Vedi, Iacobini, a che punto di tecnolatria, di anglofilia e di tafazzismo siamo arrivati? si arriva a pensare che un medico inglese di due secoli fa, la cui nomina a lord è peraltro sfuggita a wikipedia, sia l’ideatore delle regole del diritto che Ulpiano avrebbe poi copiaincollato sedici secoli prima… questa ormai è la normalità…
Per Pavoni. In teoria il tempo potrebbe anche scorrere al contrario (secondo il fisico Carlo Rovelli addirittura il tempo non esisterebbe, forse non è sposato), con grande scorno per Ulpiano, che da ideatore si trova ad essere un mero copiatore di testi al pari dei monaci di Montecassino.
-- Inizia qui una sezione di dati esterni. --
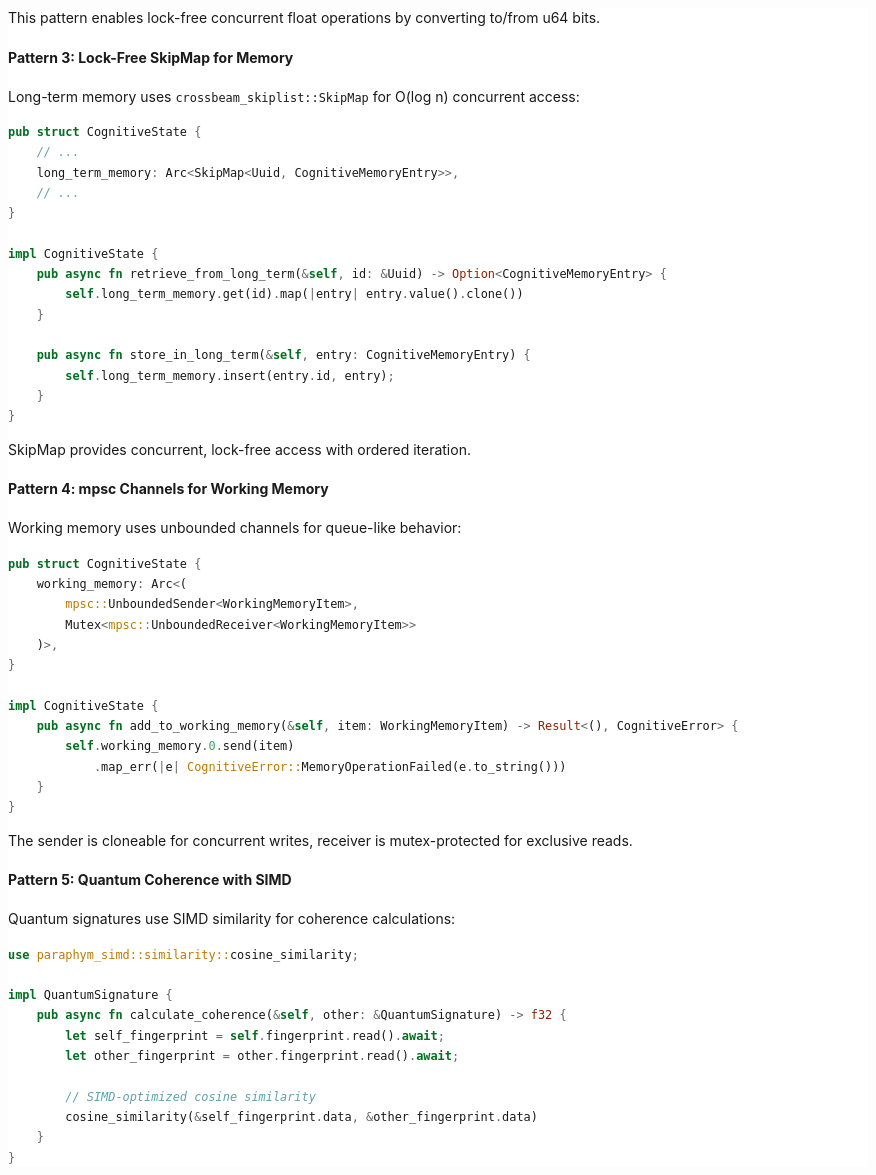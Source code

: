 This pattern enables lock-free concurrent float operations by converting to/from u64 bits.

#### Pattern 3: Lock-Free SkipMap for Memory

Long-term memory uses `crossbeam_skiplist::SkipMap` for O(log n) concurrent access:
```rust
pub struct CognitiveState {
    // ...
    long_term_memory: Arc<SkipMap<Uuid, CognitiveMemoryEntry>>,
    // ...
}

impl CognitiveState {
    pub async fn retrieve_from_long_term(&self, id: &Uuid) -> Option<CognitiveMemoryEntry> {
        self.long_term_memory.get(id).map(|entry| entry.value().clone())
    }
    
    pub async fn store_in_long_term(&self, entry: CognitiveMemoryEntry) {
        self.long_term_memory.insert(entry.id, entry);
    }
}
```

SkipMap provides concurrent, lock-free access with ordered iteration.

#### Pattern 4: mpsc Channels for Working Memory

Working memory uses unbounded channels for queue-like behavior:
```rust
pub struct CognitiveState {
    working_memory: Arc<(
        mpsc::UnboundedSender<WorkingMemoryItem>,
        Mutex<mpsc::UnboundedReceiver<WorkingMemoryItem>>
    )>,
}

impl CognitiveState {
    pub async fn add_to_working_memory(&self, item: WorkingMemoryItem) -> Result<(), CognitiveError> {
        self.working_memory.0.send(item)
            .map_err(|e| CognitiveError::MemoryOperationFailed(e.to_string()))
    }
}
```

The sender is cloneable for concurrent writes, receiver is mutex-protected for exclusive reads.

#### Pattern 5: Quantum Coherence with SIMD

Quantum signatures use SIMD similarity for coherence calculations:
```rust
use paraphym_simd::similarity::cosine_similarity;

impl QuantumSignature {
    pub async fn calculate_coherence(&self, other: &QuantumSignature) -> f32 {
        let self_fingerprint = self.fingerprint.read().await;
        let other_fingerprint = other.fingerprint.read().await;
        
        // SIMD-optimized cosine similarity
        cosine_similarity(&self_fingerprint.data, &other_fingerprint.data)
    }
}
```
Veramente secondo i più arguti teologi D.io ha la facoltà di cancellare il passato e di ricrearlo a suo piacimento, come dimostrano le contraddizioni tra i vangeli, dove da una parte si dice che un ladrone ha chiesto pietà a Gesù dall’altra si sostiene che l’hanno ingiuriato in due. Più curioso ancora è il caso della strage degli innocenti e della fuga in Egitto raccontato da Matteo, mentre secondo Luca dopo la circoncisione al tempio la Sacra Famiglia è ritornata nella massima tranquillità a Nazaret.